ML has several features for encapsulating/hiding information, encouraging the reuse of code and limit propogation of bugs
Structures

General definition:

  structure < id > = struct < elements of structure > end

Reconsider the mapping from previous examples

  structure Mapping = struct
  
    exception NotFound ;

    val create = nil ;
 
    fun lookup (d,nil) = raise NotFound
     |  lookup (d, (e,r)::es) =
          if d=e then r else lookup(d,es) ;

    fun insert (d,r,nil) = [(d,r)]
     |  insert (d,r,(e,s)::es) =
          if d=e then (d,r)::es
          else (e,s)::insert(d,r,es) ;
  end;

  >> structure Mapping :
  >>   sig
  >>     exception NotFound
  >>     val create : 'a list
  >>     val insert : ''a * 'b * (''a * 'b) list -> (''a * 'b) list
  >>     val lookup : ''a * (''a * 'b) list -> 'b
  >>   end
Signatures

General form:

  sig < specs > end

  signature < id > = sig < specs > end

Example:

  signature SIMAPPING = sig
    exception NotFound ;
    val create : (string * int) list ;
    val insert : string * int * (string * int) list -> 
                   (string * int) list
    val lookup : string * (string * int) list -> int
  end ;

We can now use SIMAPPING signature to restrict the structure Mapping
previously defined:

  structure SiMapping: SIMAPPING = Mapping

Could have done it directly as well:

  structure SiMapping: SIMAPPING = struct
    exception NotFound ;
    val create = nil ;
    fun lookup (d,nil) = raise NotFound
     |  lookup (d, (e,r)::es) =
          if d=e then r else lookup(d,es) ;
    fun insert (d,r,nil) = [(d,r)]
     |  insert (d,r,(e,s)::es) =
          if d=e then (d,r)::es
          else (e,s)::insert(d,r,es) ;
  end;
  
There are 2 ways a signature can restrict a structure:

  (1) The sig can specify a more restrictive type for an identifier
      than is implicit in the structure defn (as done in SiMapping)

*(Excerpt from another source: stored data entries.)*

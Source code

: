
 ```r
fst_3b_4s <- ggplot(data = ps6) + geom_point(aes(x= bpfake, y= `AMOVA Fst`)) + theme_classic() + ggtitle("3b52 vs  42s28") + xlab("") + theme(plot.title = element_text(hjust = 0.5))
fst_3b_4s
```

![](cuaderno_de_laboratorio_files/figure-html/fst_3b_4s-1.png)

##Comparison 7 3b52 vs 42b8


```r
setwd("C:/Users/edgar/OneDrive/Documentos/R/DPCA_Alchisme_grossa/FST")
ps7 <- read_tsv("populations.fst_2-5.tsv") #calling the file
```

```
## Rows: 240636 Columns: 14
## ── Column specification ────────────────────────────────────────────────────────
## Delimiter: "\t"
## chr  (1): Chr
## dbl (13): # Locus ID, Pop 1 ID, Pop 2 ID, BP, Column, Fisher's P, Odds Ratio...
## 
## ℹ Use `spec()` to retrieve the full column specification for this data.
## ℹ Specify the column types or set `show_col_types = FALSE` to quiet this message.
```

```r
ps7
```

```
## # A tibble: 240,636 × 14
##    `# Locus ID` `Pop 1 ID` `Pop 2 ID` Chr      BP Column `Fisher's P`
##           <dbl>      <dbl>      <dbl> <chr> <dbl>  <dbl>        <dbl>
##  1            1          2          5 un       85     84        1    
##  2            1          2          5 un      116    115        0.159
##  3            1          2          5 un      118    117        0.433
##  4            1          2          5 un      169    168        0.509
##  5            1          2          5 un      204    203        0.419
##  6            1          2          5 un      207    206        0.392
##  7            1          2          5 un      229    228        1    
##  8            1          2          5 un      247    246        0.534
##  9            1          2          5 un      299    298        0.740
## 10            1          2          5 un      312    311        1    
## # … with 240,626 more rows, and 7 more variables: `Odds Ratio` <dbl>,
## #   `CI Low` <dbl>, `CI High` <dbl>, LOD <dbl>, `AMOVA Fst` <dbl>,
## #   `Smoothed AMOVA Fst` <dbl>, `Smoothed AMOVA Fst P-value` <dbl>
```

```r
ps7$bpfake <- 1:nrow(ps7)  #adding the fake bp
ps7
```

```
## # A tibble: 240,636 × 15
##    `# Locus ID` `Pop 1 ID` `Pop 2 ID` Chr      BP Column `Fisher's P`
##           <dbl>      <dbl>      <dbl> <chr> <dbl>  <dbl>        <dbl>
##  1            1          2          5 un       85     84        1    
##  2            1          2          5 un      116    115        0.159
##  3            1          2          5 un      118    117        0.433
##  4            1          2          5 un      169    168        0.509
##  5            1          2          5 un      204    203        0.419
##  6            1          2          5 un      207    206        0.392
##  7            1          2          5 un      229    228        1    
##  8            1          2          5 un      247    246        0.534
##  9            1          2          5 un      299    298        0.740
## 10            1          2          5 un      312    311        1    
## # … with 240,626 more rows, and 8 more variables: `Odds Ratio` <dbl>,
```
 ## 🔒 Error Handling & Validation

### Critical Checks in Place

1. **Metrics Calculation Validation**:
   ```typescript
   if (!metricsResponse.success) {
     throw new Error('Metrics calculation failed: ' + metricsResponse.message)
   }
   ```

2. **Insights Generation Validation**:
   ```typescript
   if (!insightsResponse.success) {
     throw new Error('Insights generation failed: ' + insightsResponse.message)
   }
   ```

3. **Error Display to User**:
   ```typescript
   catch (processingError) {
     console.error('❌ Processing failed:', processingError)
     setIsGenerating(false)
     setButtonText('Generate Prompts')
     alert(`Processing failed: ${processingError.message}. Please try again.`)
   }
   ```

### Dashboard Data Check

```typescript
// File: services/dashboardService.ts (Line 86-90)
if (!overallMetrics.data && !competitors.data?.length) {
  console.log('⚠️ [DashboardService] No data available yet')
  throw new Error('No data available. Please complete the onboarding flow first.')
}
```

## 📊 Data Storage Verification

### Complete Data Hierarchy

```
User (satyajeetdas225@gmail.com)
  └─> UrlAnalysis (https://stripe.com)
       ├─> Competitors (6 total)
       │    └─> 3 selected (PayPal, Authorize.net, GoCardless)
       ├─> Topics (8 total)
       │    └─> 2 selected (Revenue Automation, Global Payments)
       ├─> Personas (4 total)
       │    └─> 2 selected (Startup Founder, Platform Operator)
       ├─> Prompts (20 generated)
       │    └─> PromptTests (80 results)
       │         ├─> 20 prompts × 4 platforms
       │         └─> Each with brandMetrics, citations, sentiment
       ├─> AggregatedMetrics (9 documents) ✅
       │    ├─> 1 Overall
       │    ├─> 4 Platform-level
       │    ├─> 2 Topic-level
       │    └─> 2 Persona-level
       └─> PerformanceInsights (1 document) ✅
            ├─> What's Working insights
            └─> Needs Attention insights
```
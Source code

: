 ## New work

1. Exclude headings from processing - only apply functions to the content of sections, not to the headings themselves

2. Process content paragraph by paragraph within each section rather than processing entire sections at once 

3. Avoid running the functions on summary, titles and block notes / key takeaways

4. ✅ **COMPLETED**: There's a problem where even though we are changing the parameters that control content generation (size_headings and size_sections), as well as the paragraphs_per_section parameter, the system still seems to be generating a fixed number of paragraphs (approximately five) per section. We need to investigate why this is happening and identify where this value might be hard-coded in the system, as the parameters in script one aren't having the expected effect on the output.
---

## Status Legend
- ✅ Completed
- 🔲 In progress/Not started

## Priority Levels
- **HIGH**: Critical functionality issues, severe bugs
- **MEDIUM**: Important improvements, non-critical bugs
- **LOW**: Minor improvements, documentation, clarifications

  (2) The sig can omit certain identifiers, hiding them.
      For example, we could create a mapping in which users could
      not modify the elements, by hiding "create" and "insert"

        sig  exception NotFound;
             val lookup : string * (string * int) list -> int
        end ;
Accessing Names in Structures

Assume we have done this:

  structure SiMapping: SIMPAAING = Mapping

We can now access it operations and elements this way:

  val m = SiMapping.create ;
  >> val m = nil : (string * int) list

  val m = SiMapping.insert("in",6,m) ;
  >> val m = [("in",6)] : (string * int) list

  SiMapping.lookup("in",m) ;
  >> val it = 6

We can also "open" a structure and not need the dot notation:

  open SiMapping ;

Any identifiers defined in SiMapping are now hiding previous 
definitions they might have had.  You can still get others with
explicit dot notation.

Or you can selectively make abbreviations without opening:

  val create = SiMapping.create ;
  val insert = SiMapping.insert ;
Importing into Structures

We can use in a structure any identifiers that are defined at the
time the structure is defined.  Nice, but leads to problems:

  fun lt (x:string, y) = (* some defn *)
  >> val lt = fn : string * string -> bool

  structure StringBST = struct
    datatype 'label btree = 
      Empty | 
      Node of 'label * 'label btree * 'label btree ;
    val create = Empty ;
    fun insert(x,T) = (* code *) 
    fun lookup(x,T) = (* code *) 
    exception EmptyTree ;
    fun deletemin(T) = (* code *) 
    fun delete(x,T) = (* code *) 
  end ;

In this case, the "lt" function is not part of the structure,
but it is used by the various lookup functions, etc.... if
it were not defined when StringBST was defined, error.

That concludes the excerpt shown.